C’est pourquoi quand nous en eûmes fini avec la Shoah, j’ai dit oui au
vieux père Chambe qui nous invitait à parler du Proche-Orient.
— Dis-moi, vieux père, on vieillit tous. Le vin jaune c’est amusant, mais à la longue ça fatigue. Ce n’est pas avec trois noix et un bout de Beaufort qu’on va l’éponger. Si tu sortais ton sifflard et une miche, j’ai apporté une caisse de rouge...
— Dans l’avion ? demanda l’Ours I, toujours pratique
— Exactement, sous mes pieds, c’était mon seul bagage, avec ma brosse à dents.

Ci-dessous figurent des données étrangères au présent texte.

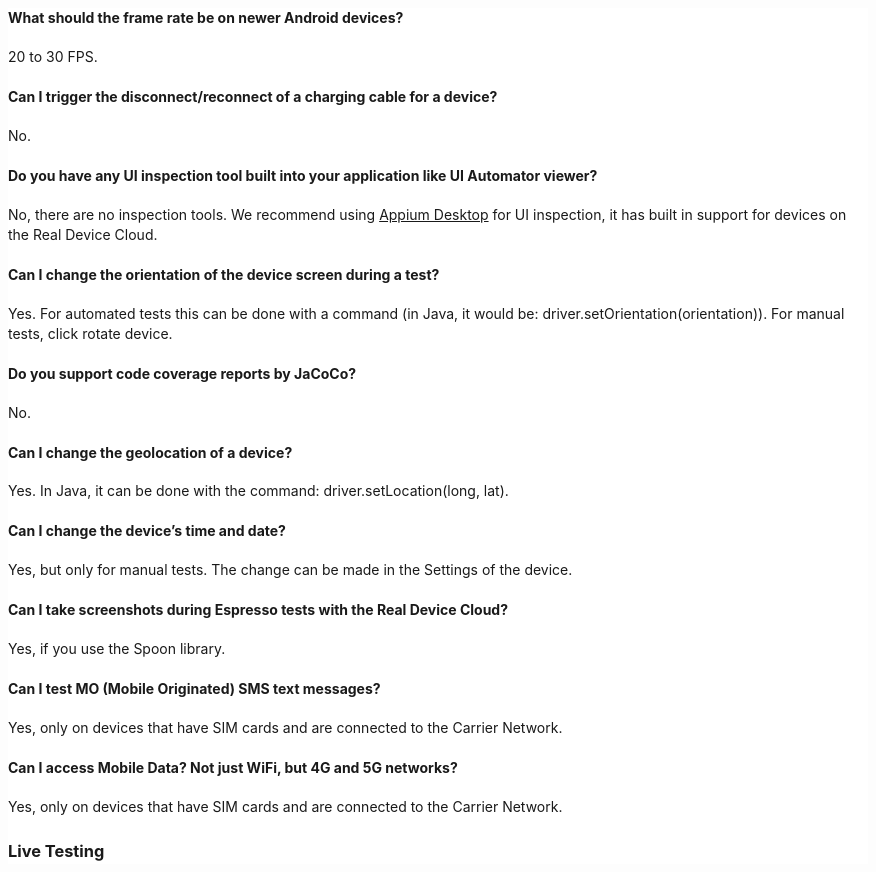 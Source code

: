 
#### **What should the frame rate be on newer Android devices?**

20 to 30 FPS.


#### **Can I trigger the disconnect/reconnect of a charging cable for a device?**

No.


#### **Do you have any UI inspection tool built into your application like UI Automator viewer?**

No, there are no inspection tools. We recommend using [Appium Desktop](https://github.com/appium/appium-desktop) for UI inspection, it has built in support for devices on the Real Device Cloud.


#### **Can I change the orientation of the device screen during a test?**

Yes.  For automated tests this can be done with a command (in Java, it would be: driver.setOrientation(orientation)).  For manual tests, click rotate device.


#### **Do you support code coverage reports by JaCoCo?**

No.


#### **Can I change the geolocation of a device?**

Yes. In Java, it can be done with the command: driver.setLocation(long, lat).


#### **Can I change the device’s time and date?**

Yes, but only for manual tests. The change can be made in the Settings of the device.


#### **Can I take screenshots during Espresso tests with the Real Device Cloud?**

Yes, if you use the Spoon library.


#### **Can I test MO (Mobile Originated) SMS text messages?**

Yes, only on devices that have SIM cards and are connected to the Carrier Network.


#### **Can I access Mobile Data? Not just WiFi, but 4G and 5G networks?**

Yes, only on devices that have SIM cards and are connected to the Carrier Network.


### Live Testing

Les verres furent vite pleins. Je disais toute mon admiration pour le président. Une chose exaspérante, chez le vieux père, c’est qu’il clappe la langue quand il goûte un vin.
— Ça se boit, c’est quoi ?
C’était un petit Saint-Seurin-de-Cadourne. À Paris, j’étais Rive droite, mais en Gironde je suis totalement Rive Gauche. Il y a des choses rigolotes à l’est, côtes de Guitres, Saint-Macaire, Pomerol, mais le sérieux est à l’ouest. Chambe se beurrait une tartine avec attention :
— Et qu’est-ce que tu lui trouves de bien, à l’allumé de l’Élysée ? Le désordre qu’il a semé avec ses élections ? Son gouvernement de minables avec son budget impossible ? L’addition qui s’allonge et les décisions importantes qui ne viennent jamais ?
— Calme-toi, vieux père. Tu es notre juge de paix, tu dois en avoir l’onction ! Non, ce que j’aime, c’est son rappel d’histoire à Netanyahu. « Vous ne devez pas oublier que l’État d’Israël a été créé par une décision de l’ONU. Et par conséquent, ce n’est pas le moment de s’affranchir des décisions de l’ONU ». Leurs figures, quand il a sorti ça ! Ça crie au Crif, tohu-bohu chez Netanyahou !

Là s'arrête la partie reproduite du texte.